▶ TASK BRIEF: Scan the records for lines holding "What". Say how many there are and give nothing else.

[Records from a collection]
════════
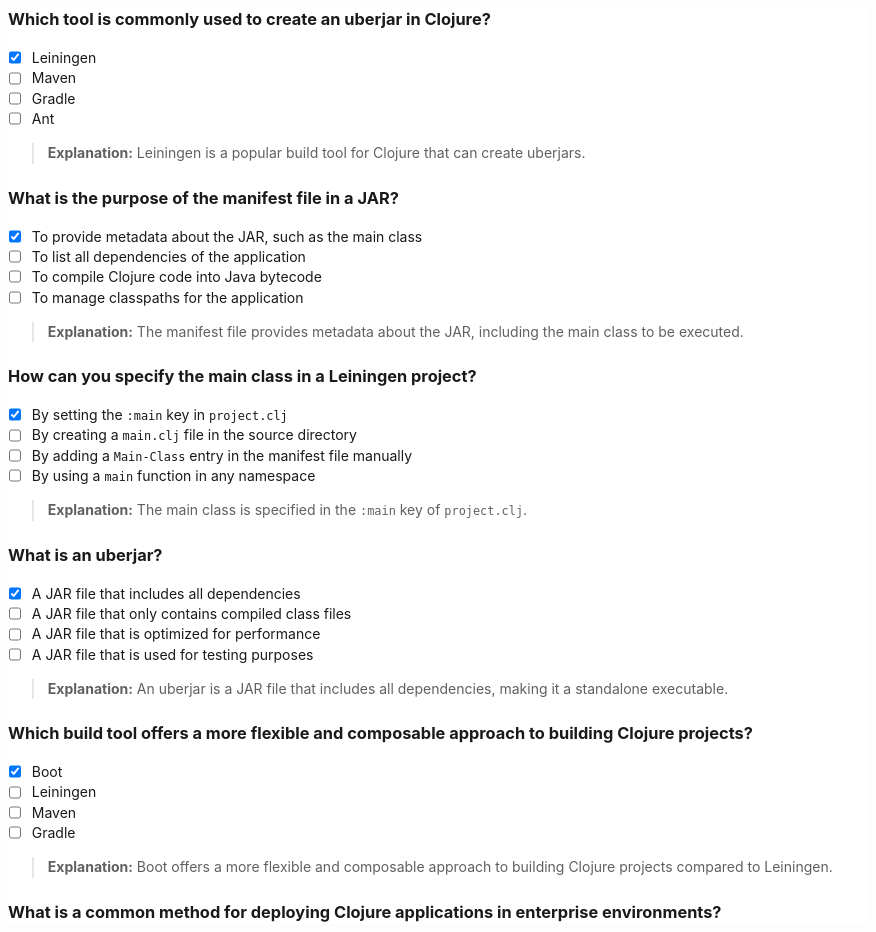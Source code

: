 ### Which tool is commonly used to create an uberjar in Clojure?

- [x] Leiningen
- [ ] Maven
- [ ] Gradle
- [ ] Ant

> **Explanation:** Leiningen is a popular build tool for Clojure that can create uberjars.

### What is the purpose of the manifest file in a JAR?

- [x] To provide metadata about the JAR, such as the main class
- [ ] To list all dependencies of the application
- [ ] To compile Clojure code into Java bytecode
- [ ] To manage classpaths for the application

> **Explanation:** The manifest file provides metadata about the JAR, including the main class to be executed.

### How can you specify the main class in a Leiningen project?

- [x] By setting the `:main` key in `project.clj`
- [ ] By creating a `main.clj` file in the source directory
- [ ] By adding a `Main-Class` entry in the manifest file manually
- [ ] By using a `main` function in any namespace

> **Explanation:** The main class is specified in the `:main` key of `project.clj`.

### What is an uberjar?

- [x] A JAR file that includes all dependencies
- [ ] A JAR file that only contains compiled class files
- [ ] A JAR file that is optimized for performance
- [ ] A JAR file that is used for testing purposes

> **Explanation:** An uberjar is a JAR file that includes all dependencies, making it a standalone executable.

### Which build tool offers a more flexible and composable approach to building Clojure projects?

- [x] Boot
- [ ] Leiningen
- [ ] Maven
- [ ] Gradle

> **Explanation:** Boot offers a more flexible and composable approach to building Clojure projects compared to Leiningen.

### What is a common method for deploying Clojure applications in enterprise environments?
════════
▶ RESULT FOR THIS EXERCISE: 3